Local women battle Lyme disease, medical establishment

by Symptom Advice on April 28, 2012

Rhonda Buker of Newry and Diane Farnum of Roxbury call themselves “partners in Lyme.”

That’s because, they said, they both had Lyme disease over the same period of years, without knowing it. After finally getting diagnosed and treated, they have dedicated much of their time to educating others about the disease.

As part of that effort, they have organized a Lyme Disease Awareness Conference in Mexico on May 5, which will feature two doctors, a nonprofit organization dedicated to education about Lyme, and several panelists.

The two women have known each other for 15 years. Beginning in 2000, they said, they shared the same disease, though Farnum would not be diagnosed until 2005 and Buker until 2008.

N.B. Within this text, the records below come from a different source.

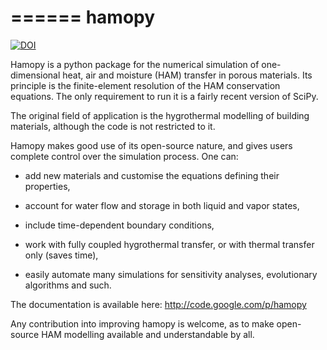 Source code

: ======
hamopy
======

[![DOI](https://zenodo.org/badge/11513/srouchier/hamopy.svg)](https://zenodo.org/badge/latestdoi/11513/srouchier/hamopy)

Hamopy is a python package for the numerical simulation of one-dimensional heat, air and moisture (HAM) transfer in porous materials. Its principle is the finite-element resolution of the HAM conservation equations. The only requirement to run it is a fairly recent version of SciPy.

The original field of application is the hygrothermal modelling of building materials, although the code is not restricted to it.

Hamopy makes good use of its open-source nature, and gives users complete control over the simulation process. One can:

* add new materials and customise the equations defining their properties,

* account for water flow and storage in both liquid and vapor states,

* include time-dependent boundary conditions,

* work with fully coupled hygrothermal transfer, or with thermal transfer only (saves time),

* easily automate many simulations for sensitivity analyses, evolutionary algorithms and such.

The documentation is available here: http://code.google.com/p/hamopy

Any contribution into improving hamopy is welcome, as to make open-source HAM modelling available and understandable by all.

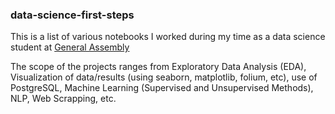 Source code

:### data-science-first-steps
This is a list of various notebooks I worked during my time as a data science student at [General Assembly](https://generalassemb.ly/education/data-science-immersive/san-francisco)

The scope of the projects ranges from Exploratory Data Analysis (EDA), Visualization of data/results (using seaborn, matplotlib, folium, etc), use of PostgreSQL, Machine Learning (Supervised and Unsupervised Methods), NLP, Web Scrapping, etc.



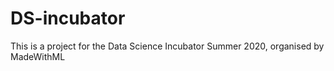 # DS-incubator

This is a project for the Data Science Incubator Summer 2020, organised by MadeWithML
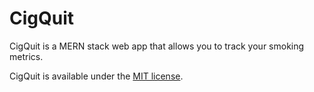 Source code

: # CigQuit

CigQuit is a MERN stack web app that allows you to track your smoking metrics.

CigQuit is available under the [MIT license](LICENSE).

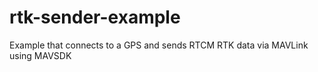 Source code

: # rtk-sender-example
Example that connects to a GPS and sends RTCM RTK data via MAVLink using MAVSDK
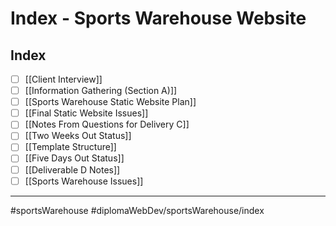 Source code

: # Index - Sports Warehouse Website
## Index
- [ ] [[Client Interview]]
- [ ] [[Information Gathering (Section A)]]
- [ ] [[Sports Warehouse Static Website Plan]]
- [ ] [[Final Static Website Issues]]
- [ ] [[Notes From Questions for Delivery C]]
- [ ] [[Two Weeks Out Status]]
- [ ] [[Template Structure]]
- [ ] [[Five Days Out Status]]
- [ ] [[Deliverable D Notes]]
- [ ] [[Sports Warehouse Issues]]
- - - -
#sportsWarehouse
#diplomaWebDev/sportsWarehouse/index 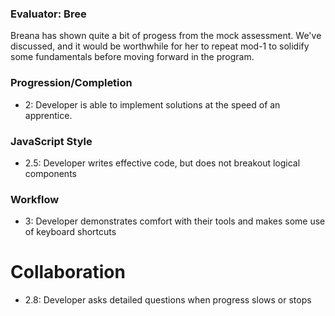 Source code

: ### Evaluator: Bree

Breana has shown quite a bit of progess from the mock assessment. We've discussed, and it would be worthwhile for her to repeat mod-1 to solidify some fundamentals before moving forward in the program.

### Progression/Completion

* 2: Developer is able to implement solutions at the speed of an apprentice.

### JavaScript Style

* 2.5: Developer writes effective code, but does not breakout logical components

### Workflow

* 3: Developer demonstrates comfort with their tools and makes some use of keyboard shortcuts

# Collaboration

* 2.8: Developer asks detailed questions when progress slows or stops
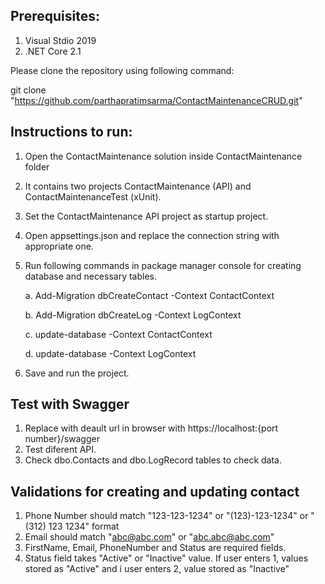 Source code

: Prerequisites:
---------------
1. Visual Stdio 2019
2. .NET Core 2.1

Please clone the repository using following command:

git clone "https://github.com/parthapratimsarma/ContactMaintenanceCRUD.git"

Instructions to run:
--------------------
1. Open the ContactMaintenance solution inside ContactMaintenance folder
2. It contains two projects ContactMaintenance (API) and ContactMaintenanceTest (xUnit).
3. Set the ContactMaintenance API project as startup project.
4. Open appsettings.json and replace the connection string with appropriate one.
5. Run following commands in package manager console for creating database and necessary tables.
  
    a. Add-Migration dbCreateContact -Context ContactContext  
    
    b. Add-Migration dbCreateLog -Context LogContext
    
    c. update-database -Context ContactContext
    
    d. update-database -Context LogContext
    
6. Save and run the project.

Test with Swagger
--------------------
1. Replace with deault url in browser with https://localhost:{port number}/swagger
2. Test diferent API. 
3. Check dbo.Contacts and dbo.LogRecord tables to check data.

Validations for creating and updating contact
---------------------------------------------
1. Phone Number should match "123-123-1234" or "(123)-123-1234" or "(312) 123 1234" format
2. Email should match "abc@abc.com" or "abc.abc@abc.com"
3. FirstName, Email, PhoneNumber and Status are required fields.
4. Status field takes "Active" or "Inactive" value. If user enters 1, values stored as "Active" and i user enters 2, value stored as "Inactive"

Buker says in hindsight, she  knows when she was bitten by a black-legged tick, also known as a deer tick, which can carry the infectious bacteria. but she believed at the time that the swelling and red ring on her ankle had been caused by a spider bite, and she thought little of it.

She said she then developed symptoms that included knee problems, fluid buildup, and flu-like symptoms.

As time progressed, more symptoms developed, including fatigue, migraines, memory  problems, heart palpitations, numbness in her feet, and a long list of other ailments. She passed out several times, twice while driving.

“I felt like I was in a downward spiral,” Buker said.

As she sought a diagnosis, she said, “I was in treatment for eight or 10 different things. I was told I had stress, that I had depression, that I was a hypochondriac.”

In 2008, now unable to work, she was tested for Lyme. It came back negative.

After a long search for another doctor, she went to what is referred to as a “Lyme literate” doctor, who diagnosed her based on her symptoms. She also had a second test for Lyme, a different type (Igenex Western blot) than the first. It came back positive.

She began treatment with oral antibiotics in June of that year. “I was told I may get sicker before I get better,” she said.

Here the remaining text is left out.